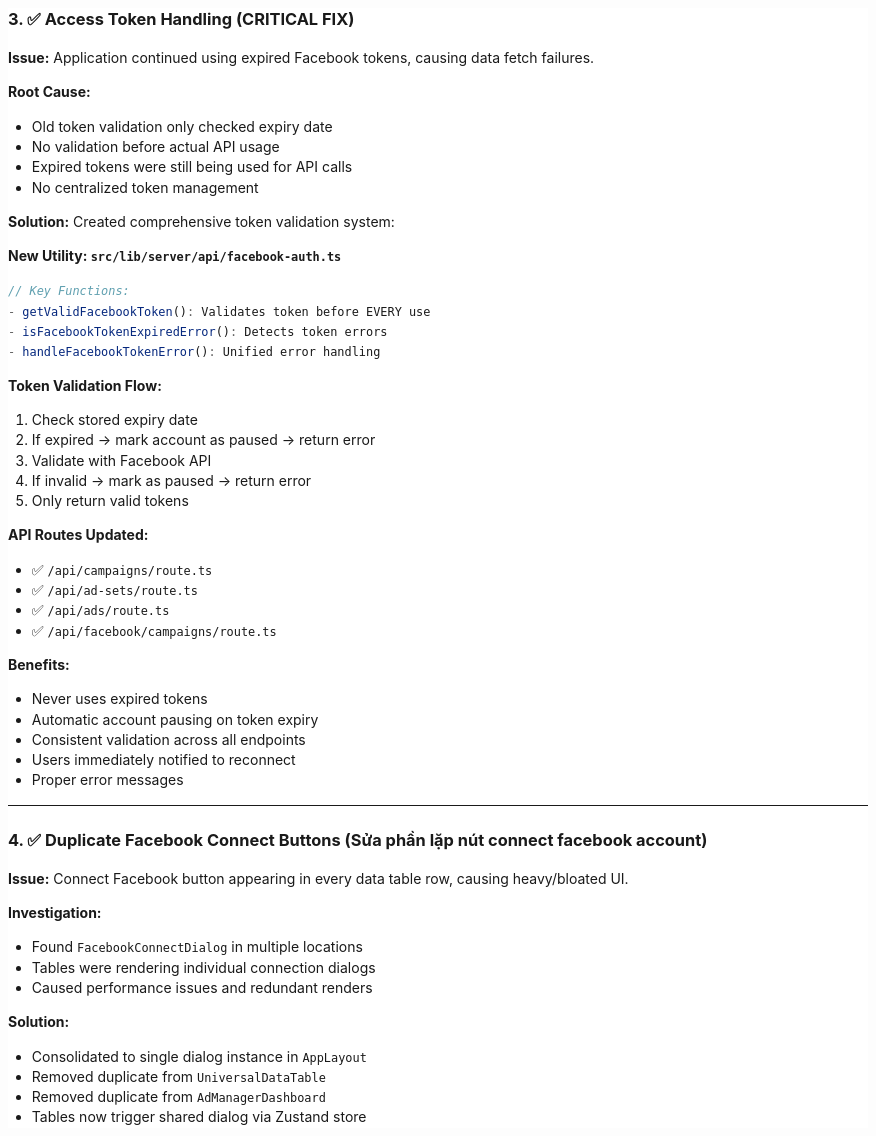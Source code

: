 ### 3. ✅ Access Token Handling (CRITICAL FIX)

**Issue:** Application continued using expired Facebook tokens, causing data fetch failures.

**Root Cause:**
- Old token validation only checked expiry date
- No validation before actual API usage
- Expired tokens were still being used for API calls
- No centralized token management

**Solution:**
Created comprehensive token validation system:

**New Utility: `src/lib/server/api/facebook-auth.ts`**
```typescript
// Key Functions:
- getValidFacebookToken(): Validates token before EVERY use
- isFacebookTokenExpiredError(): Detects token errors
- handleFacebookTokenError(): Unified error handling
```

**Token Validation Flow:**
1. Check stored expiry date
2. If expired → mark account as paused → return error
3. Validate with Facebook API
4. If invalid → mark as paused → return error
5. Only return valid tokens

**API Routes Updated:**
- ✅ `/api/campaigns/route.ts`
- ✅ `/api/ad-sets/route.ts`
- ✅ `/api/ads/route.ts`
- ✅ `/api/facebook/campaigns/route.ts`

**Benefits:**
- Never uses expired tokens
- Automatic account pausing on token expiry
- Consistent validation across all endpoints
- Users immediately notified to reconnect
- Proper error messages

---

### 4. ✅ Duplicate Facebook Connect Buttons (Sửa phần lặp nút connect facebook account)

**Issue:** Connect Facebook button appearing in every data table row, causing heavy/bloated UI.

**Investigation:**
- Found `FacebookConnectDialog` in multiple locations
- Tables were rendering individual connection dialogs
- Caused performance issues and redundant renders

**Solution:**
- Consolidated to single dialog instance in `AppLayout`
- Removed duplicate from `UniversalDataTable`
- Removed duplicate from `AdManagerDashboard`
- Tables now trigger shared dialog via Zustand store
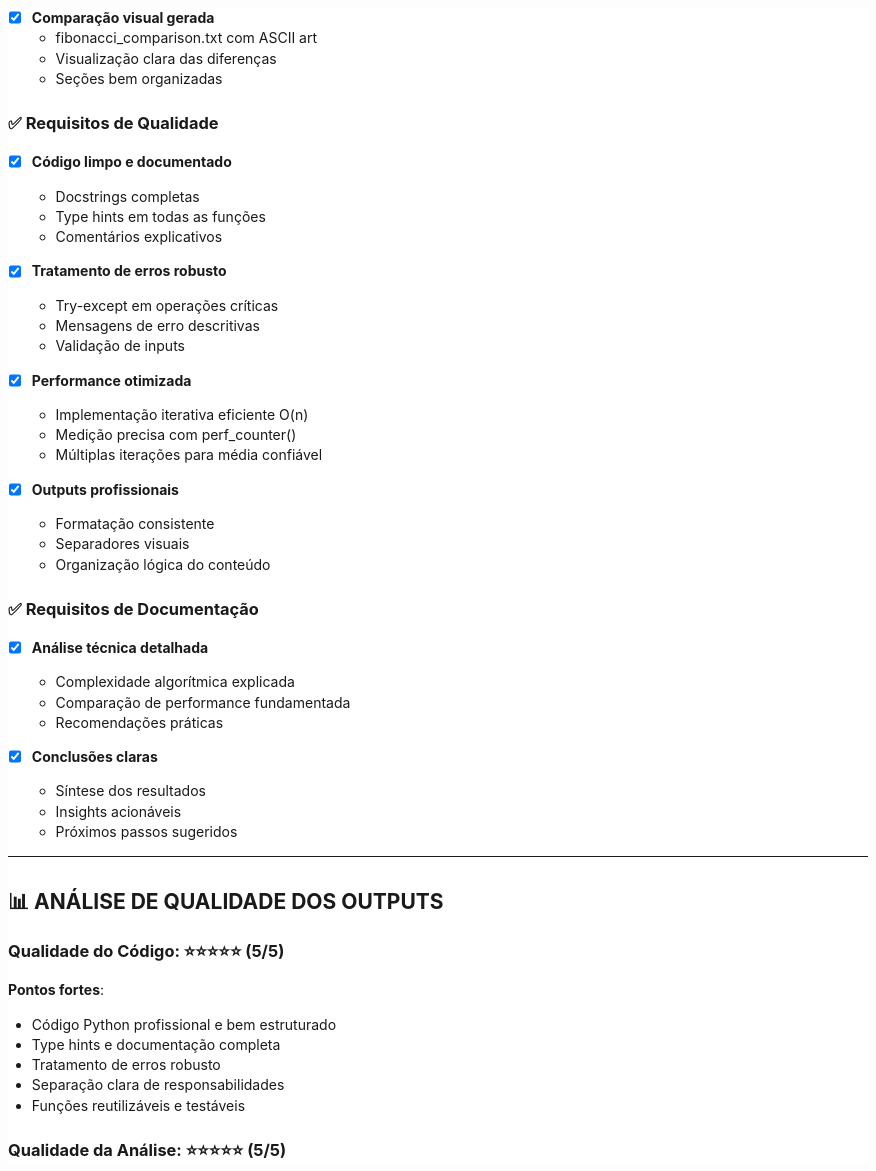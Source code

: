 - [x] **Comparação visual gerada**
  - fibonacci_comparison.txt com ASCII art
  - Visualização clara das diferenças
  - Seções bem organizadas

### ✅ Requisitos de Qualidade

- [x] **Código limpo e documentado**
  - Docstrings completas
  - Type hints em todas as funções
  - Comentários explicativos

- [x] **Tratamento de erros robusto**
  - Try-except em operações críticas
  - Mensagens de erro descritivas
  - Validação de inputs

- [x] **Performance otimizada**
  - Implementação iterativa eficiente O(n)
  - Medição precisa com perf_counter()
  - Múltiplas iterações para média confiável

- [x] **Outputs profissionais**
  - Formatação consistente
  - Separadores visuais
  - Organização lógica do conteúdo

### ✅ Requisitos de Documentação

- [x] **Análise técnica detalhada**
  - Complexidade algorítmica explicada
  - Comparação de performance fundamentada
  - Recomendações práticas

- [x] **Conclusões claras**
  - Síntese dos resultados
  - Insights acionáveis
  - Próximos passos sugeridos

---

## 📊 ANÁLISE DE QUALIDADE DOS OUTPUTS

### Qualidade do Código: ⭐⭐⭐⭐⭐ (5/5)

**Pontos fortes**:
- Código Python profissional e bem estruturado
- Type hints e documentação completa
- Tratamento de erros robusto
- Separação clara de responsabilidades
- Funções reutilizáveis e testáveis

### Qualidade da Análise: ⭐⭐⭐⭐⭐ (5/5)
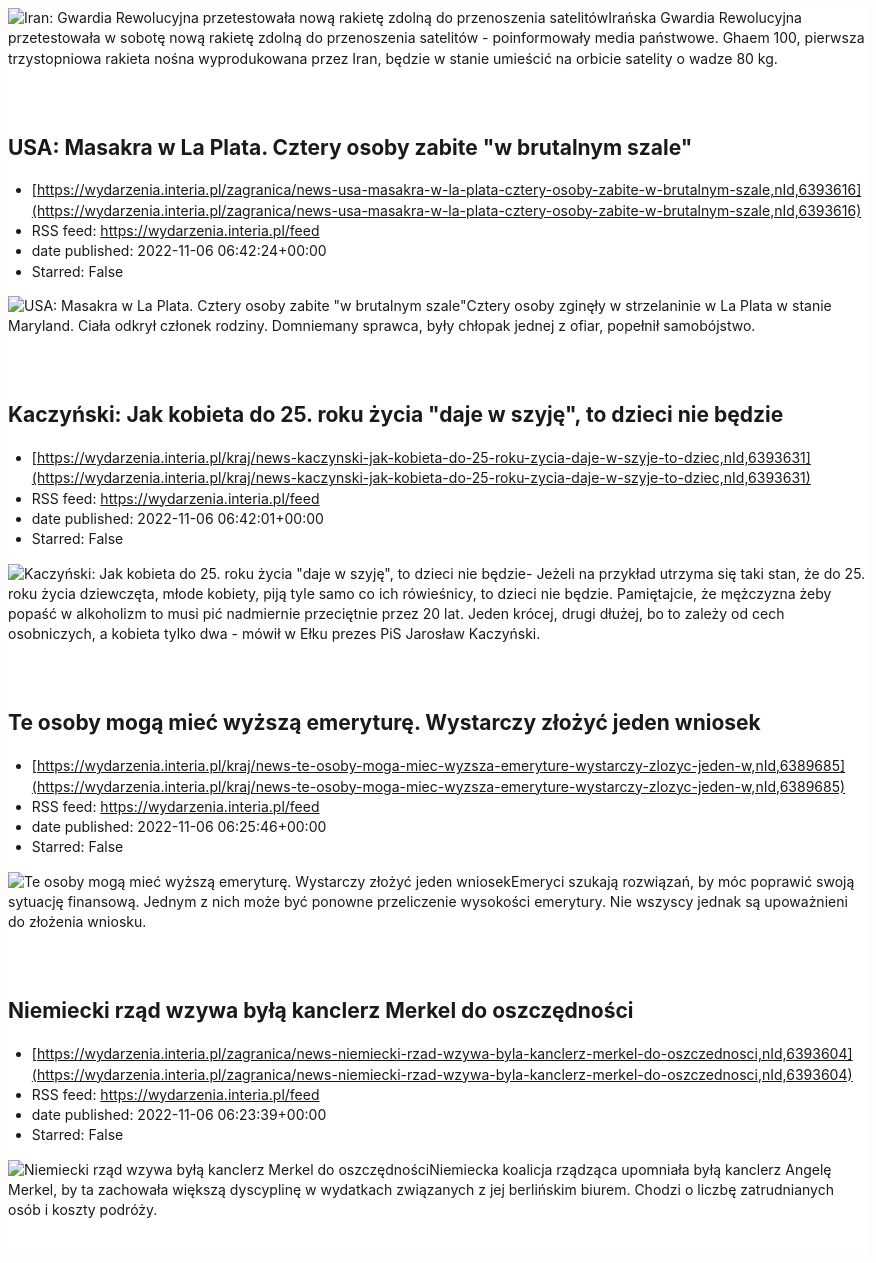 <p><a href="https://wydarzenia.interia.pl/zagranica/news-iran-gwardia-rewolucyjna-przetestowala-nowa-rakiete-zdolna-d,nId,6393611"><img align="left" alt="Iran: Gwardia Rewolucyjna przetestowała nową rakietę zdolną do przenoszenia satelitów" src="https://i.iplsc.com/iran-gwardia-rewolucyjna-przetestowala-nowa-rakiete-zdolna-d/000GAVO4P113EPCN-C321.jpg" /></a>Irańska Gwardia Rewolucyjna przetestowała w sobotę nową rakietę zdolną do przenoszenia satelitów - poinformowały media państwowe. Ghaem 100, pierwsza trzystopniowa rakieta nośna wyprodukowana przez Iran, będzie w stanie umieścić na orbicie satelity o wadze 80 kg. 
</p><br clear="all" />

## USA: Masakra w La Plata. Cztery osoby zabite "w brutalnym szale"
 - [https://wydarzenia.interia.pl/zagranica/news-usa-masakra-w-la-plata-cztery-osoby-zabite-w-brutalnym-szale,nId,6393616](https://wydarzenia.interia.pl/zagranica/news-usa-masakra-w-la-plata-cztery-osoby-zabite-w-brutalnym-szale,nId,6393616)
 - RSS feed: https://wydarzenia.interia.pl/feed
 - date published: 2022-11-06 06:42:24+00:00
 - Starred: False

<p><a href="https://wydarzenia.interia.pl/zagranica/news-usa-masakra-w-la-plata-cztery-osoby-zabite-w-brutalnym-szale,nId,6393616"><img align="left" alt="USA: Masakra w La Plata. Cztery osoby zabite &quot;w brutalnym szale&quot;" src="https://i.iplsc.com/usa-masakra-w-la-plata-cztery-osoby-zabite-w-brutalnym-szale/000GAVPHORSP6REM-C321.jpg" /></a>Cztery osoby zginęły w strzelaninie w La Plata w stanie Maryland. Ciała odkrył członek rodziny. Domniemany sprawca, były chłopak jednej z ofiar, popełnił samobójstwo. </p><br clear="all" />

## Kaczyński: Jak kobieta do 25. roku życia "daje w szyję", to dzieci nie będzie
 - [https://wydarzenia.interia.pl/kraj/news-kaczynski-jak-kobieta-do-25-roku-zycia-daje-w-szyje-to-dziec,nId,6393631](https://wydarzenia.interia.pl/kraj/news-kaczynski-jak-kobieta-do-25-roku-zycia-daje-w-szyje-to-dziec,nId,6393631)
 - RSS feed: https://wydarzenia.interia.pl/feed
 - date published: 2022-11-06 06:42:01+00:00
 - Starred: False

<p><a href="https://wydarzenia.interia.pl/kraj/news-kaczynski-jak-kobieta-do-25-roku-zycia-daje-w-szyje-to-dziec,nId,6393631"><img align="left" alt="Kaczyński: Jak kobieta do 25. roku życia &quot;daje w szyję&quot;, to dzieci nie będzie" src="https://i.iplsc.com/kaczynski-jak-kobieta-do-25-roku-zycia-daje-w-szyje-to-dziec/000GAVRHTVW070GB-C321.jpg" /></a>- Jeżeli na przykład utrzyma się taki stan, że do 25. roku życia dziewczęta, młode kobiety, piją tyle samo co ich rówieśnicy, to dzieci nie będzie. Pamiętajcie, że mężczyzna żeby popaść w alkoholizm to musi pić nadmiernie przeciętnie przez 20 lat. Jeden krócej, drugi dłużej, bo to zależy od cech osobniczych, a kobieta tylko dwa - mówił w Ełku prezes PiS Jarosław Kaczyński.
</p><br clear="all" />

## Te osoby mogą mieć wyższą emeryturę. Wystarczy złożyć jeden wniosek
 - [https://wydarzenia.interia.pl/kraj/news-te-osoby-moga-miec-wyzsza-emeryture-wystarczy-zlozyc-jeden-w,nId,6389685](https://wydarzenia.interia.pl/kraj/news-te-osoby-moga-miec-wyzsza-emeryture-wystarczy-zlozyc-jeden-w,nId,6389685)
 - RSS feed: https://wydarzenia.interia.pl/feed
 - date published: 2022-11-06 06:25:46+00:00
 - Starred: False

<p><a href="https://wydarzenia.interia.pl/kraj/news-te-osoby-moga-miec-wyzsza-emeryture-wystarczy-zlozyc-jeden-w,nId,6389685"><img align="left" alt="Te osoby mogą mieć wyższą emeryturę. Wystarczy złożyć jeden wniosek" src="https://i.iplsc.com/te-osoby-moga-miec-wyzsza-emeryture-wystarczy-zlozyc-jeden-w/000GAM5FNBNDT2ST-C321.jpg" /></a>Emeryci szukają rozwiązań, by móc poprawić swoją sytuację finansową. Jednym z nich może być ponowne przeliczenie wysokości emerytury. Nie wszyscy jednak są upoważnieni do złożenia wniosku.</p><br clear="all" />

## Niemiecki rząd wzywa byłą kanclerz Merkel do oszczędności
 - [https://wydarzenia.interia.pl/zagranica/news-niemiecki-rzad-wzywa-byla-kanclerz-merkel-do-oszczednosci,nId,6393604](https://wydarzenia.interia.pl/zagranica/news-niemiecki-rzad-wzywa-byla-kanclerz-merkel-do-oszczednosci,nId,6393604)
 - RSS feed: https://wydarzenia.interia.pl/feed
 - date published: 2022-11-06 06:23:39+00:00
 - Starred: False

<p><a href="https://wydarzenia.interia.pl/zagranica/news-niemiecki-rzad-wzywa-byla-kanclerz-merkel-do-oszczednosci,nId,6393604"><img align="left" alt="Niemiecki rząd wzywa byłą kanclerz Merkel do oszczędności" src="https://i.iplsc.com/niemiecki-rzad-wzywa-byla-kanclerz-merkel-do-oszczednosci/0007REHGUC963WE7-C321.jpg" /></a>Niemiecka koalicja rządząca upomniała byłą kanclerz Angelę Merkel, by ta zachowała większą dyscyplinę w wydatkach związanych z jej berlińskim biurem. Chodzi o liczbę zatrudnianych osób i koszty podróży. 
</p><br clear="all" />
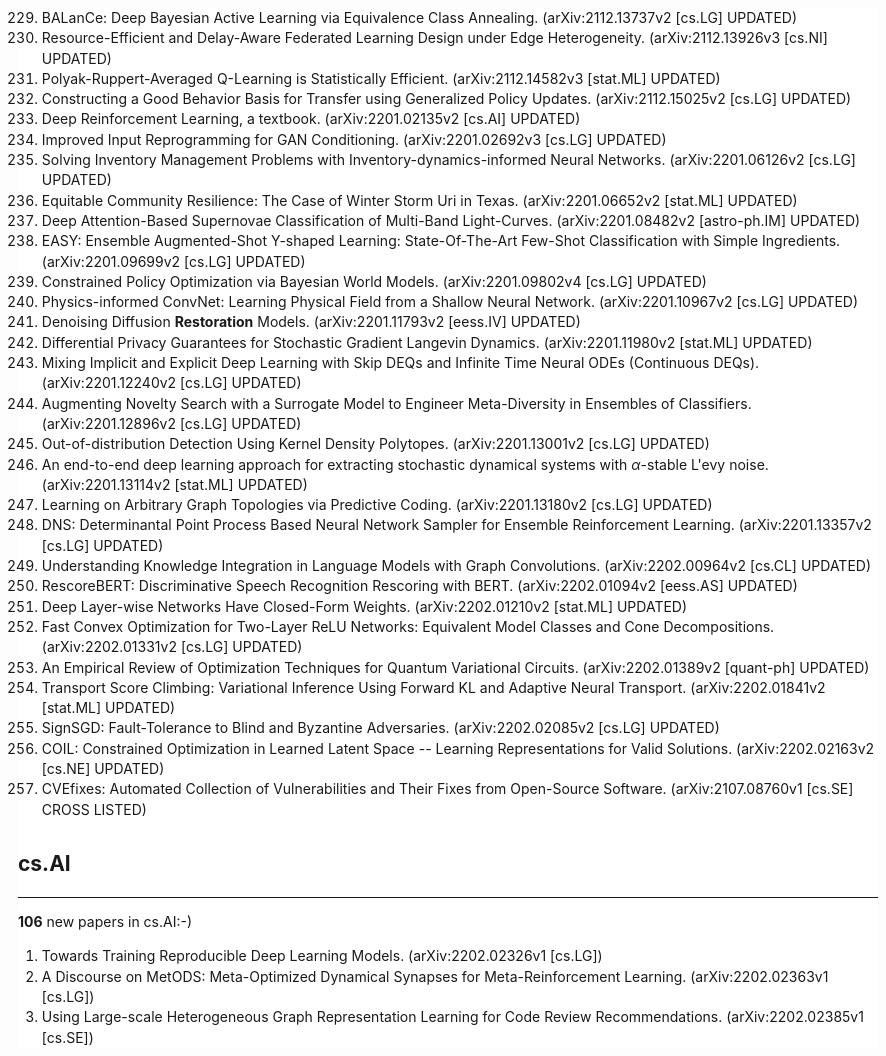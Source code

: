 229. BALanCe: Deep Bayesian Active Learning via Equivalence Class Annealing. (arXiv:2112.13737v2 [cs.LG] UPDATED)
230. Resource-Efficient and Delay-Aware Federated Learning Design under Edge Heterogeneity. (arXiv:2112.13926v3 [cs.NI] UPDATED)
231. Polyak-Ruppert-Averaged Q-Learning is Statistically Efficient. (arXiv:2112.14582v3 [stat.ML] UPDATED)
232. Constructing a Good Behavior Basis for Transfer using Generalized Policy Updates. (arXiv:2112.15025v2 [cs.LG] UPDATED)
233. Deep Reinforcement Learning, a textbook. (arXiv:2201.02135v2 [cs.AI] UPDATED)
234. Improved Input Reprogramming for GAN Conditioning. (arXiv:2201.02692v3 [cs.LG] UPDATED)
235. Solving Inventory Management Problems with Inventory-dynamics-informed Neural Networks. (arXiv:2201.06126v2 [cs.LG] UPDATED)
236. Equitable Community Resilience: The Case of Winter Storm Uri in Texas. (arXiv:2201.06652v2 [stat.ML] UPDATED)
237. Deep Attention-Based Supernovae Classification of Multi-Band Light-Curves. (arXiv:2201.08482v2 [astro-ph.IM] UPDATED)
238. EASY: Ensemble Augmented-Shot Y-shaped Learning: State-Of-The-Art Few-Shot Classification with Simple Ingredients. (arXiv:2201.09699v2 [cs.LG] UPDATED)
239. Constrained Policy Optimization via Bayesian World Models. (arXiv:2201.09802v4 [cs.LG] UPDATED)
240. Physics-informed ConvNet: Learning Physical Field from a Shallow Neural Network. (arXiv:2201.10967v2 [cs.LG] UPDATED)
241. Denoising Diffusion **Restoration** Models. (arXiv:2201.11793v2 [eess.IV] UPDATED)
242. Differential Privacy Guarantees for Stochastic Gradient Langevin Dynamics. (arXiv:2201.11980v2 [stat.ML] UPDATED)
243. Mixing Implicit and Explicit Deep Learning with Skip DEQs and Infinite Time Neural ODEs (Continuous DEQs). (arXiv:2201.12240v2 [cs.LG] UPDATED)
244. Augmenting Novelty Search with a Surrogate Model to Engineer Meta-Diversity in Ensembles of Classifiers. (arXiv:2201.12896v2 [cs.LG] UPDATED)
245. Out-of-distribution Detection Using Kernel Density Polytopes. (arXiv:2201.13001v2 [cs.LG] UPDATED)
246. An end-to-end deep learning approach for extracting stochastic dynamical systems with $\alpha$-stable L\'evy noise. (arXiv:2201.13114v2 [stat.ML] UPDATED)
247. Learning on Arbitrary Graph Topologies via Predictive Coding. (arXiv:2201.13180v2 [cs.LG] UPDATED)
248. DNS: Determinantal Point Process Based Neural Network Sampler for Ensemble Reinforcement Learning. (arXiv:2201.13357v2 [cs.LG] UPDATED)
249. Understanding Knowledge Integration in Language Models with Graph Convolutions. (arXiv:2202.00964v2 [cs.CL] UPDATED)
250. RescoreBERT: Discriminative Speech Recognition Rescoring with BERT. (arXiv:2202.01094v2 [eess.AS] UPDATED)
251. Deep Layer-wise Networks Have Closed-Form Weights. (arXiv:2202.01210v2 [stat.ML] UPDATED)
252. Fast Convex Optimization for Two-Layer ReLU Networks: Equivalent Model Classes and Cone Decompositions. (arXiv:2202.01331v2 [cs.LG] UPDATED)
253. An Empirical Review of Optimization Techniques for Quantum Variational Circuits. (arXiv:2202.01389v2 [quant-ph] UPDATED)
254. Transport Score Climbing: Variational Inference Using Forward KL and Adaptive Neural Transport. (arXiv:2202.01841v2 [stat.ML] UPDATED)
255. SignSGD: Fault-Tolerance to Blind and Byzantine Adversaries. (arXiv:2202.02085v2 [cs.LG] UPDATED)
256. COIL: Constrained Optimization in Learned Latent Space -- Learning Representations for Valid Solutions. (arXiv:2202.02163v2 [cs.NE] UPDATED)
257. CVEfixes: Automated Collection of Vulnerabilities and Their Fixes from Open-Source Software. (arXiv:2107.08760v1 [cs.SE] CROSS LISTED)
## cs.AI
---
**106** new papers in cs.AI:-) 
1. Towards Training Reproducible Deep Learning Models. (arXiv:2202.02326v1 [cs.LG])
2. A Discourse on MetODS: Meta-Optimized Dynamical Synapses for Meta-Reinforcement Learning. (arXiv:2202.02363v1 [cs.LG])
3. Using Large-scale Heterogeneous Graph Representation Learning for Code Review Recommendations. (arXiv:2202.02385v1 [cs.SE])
# # # # #
Without the pictures, set down the lines above from the line with "3. Validate with Facebook API" up to and including the line with "- Implementação iterativa eficiente O(n)" exactly as they stand.

* [Task answer]
3. Validate with Facebook API
4. If invalid → mark as paused → return error
5. Only return valid tokens

**API Routes Updated:**
- ✅ `/api/campaigns/route.ts`
- ✅ `/api/ad-sets/route.ts`
- ✅ `/api/ads/route.ts`
- ✅ `/api/facebook/campaigns/route.ts`

**Benefits:**
- Never uses expired tokens
- Automatic account pausing on token expiry
- Consistent validation across all endpoints
- Users immediately notified to reconnect
- Proper error messages

---

### 4. ✅ Duplicate Facebook Connect Buttons (Sửa phần lặp nút connect facebook account)

**Issue:** Connect Facebook button appearing in every data table row, causing heavy/bloated UI.

**Investigation:**
- Found `FacebookConnectDialog` in multiple locations
- Tables were rendering individual connection dialogs
- Caused performance issues and redundant renders

**Solution:**
- Consolidated to single dialog instance in `AppLayout`
- Removed duplicate from `UniversalDataTable`
- Removed duplicate from `AdManagerDashboard`
- Tables now trigger shared dialog via Zustand store
Source code

: - [x] **Comparação visual gerada**
  - fibonacci_comparison.txt com ASCII art
  - Visualização clara das diferenças
  - Seções bem organizadas

### ✅ Requisitos de Qualidade

- [x] **Código limpo e documentado**
  - Docstrings completas
  - Type hints em todas as funções
  - Comentários explicativos

- [x] **Tratamento de erros robusto**
  - Try-except em operações críticas
  - Mensagens de erro descritivas
  - Validação de inputs

- [x] **Performance otimizada**
  - Implementação iterativa eficiente O(n)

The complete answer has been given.